Dozens more cholera cases have been diagnosed in Haiti, adding new urgency to warnings of the Caribbean nation’s descent into chaos amid political and economic crises.
The deadly infection has already killed eight people, according to the Haitian Ministry of Health, and 68 new cases were identified in the first week of October according to the humanitarian medical group, Médecins Sans Frontières (MSF).
The “vast majority” of cholera cases observed by MSF are children, the group’s project coordinator Moha Zemrag told CNN on Sunday.
The burgeoning new public health emergency could hardly come at a worse time. Anti-government protests – now in their seventh week – have brought the country to a standstill, with schools, businesses and public transport across the country mostly closed. Since August 22, Haitians have been demonstrating against chronic gang violence, poverty, food insecurity, inflation and fuel shortages.

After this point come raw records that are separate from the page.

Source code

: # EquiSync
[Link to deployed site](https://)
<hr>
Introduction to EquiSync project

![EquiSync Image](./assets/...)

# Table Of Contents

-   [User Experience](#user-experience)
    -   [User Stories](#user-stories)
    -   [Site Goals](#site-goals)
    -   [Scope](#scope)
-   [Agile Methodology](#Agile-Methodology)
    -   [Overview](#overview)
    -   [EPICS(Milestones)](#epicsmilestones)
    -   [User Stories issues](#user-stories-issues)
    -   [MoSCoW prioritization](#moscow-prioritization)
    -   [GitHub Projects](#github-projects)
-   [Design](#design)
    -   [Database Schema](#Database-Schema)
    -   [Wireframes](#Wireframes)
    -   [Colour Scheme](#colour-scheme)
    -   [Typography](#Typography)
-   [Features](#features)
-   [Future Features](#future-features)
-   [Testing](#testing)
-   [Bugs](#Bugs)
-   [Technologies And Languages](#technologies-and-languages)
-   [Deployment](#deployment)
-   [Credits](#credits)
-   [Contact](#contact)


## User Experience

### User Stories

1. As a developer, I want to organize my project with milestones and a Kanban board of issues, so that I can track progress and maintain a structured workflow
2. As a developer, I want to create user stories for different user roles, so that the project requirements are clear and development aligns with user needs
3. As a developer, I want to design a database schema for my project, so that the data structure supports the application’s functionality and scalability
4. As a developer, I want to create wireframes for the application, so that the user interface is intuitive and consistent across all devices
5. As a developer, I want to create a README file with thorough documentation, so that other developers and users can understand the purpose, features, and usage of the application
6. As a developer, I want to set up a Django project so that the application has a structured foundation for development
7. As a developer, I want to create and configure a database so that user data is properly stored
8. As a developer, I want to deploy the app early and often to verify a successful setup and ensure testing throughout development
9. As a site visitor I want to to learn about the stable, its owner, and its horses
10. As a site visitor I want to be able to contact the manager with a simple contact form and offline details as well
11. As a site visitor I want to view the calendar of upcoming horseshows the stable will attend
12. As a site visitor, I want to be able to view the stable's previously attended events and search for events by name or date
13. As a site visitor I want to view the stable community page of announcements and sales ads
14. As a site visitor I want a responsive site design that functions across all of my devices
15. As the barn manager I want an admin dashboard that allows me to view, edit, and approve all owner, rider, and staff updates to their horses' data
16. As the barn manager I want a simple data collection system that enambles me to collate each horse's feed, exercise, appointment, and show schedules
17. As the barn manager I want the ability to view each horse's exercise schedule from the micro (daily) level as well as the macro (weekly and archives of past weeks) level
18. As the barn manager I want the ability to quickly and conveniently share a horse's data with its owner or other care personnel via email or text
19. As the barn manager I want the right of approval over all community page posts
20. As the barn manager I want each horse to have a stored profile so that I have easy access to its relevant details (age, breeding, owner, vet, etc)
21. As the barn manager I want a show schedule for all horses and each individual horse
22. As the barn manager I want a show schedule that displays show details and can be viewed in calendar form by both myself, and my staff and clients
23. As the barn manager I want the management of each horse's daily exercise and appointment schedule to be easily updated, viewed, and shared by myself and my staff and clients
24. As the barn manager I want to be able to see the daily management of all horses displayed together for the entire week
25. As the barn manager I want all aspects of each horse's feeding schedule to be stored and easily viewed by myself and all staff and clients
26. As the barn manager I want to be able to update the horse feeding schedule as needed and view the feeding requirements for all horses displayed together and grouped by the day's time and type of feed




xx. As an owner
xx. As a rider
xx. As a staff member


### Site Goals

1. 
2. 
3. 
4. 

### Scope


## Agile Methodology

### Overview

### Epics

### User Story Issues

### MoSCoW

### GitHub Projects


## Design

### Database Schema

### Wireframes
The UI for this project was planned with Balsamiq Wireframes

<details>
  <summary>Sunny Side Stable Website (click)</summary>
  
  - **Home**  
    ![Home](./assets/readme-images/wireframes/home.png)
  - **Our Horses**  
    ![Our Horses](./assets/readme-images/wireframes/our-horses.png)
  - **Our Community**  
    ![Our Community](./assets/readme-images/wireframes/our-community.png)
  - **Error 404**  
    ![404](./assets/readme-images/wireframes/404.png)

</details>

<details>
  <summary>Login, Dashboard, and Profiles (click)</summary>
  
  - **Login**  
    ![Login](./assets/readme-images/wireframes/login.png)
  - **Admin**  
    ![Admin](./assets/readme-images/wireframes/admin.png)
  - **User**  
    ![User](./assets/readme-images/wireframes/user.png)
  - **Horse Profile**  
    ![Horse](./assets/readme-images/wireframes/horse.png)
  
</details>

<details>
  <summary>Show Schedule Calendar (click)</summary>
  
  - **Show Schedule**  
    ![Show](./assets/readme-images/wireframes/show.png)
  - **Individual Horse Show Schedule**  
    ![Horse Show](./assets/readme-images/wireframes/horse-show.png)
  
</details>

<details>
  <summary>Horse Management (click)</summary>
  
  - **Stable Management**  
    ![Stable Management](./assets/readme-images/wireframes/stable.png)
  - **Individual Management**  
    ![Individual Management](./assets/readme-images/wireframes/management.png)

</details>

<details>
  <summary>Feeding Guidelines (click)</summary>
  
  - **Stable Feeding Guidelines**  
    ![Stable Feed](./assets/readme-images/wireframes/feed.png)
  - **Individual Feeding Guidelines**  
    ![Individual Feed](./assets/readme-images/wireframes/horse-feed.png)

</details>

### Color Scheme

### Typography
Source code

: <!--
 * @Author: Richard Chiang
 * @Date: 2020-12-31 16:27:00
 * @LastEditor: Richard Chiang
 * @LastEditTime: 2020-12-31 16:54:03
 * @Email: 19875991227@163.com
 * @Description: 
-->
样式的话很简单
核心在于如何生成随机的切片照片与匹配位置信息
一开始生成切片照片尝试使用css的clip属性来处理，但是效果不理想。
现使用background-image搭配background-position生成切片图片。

Their fury was further fueled last month when Prime Minister Ariel Henry announced he would cut fuel subsidies to fund the government – a move that would double prices at the pump. Powerful gangs in Haiti have exacerbated the fuel crisis by blockading the country’s main port in the capital Port-au-Prince.
The country’s hospital system is now running out of fuel. Several hospitals recently announced that they would be forced to close or limit services due to lack of electricity from fuel-powered generators.
Dr. Laure Adrien, director general of Haiti’s health ministry, said Sunday that all eight cholera deaths occurred in Port-au-Prince.
“For now, we need to work on prevention and try to identify the source of the recent outbreak. We know that cholera is very dangerous but also easily treatable. We call on everyone to be vigilant and do their part because we are trying to get the situation under control,” Adrien told a press conference in the capital.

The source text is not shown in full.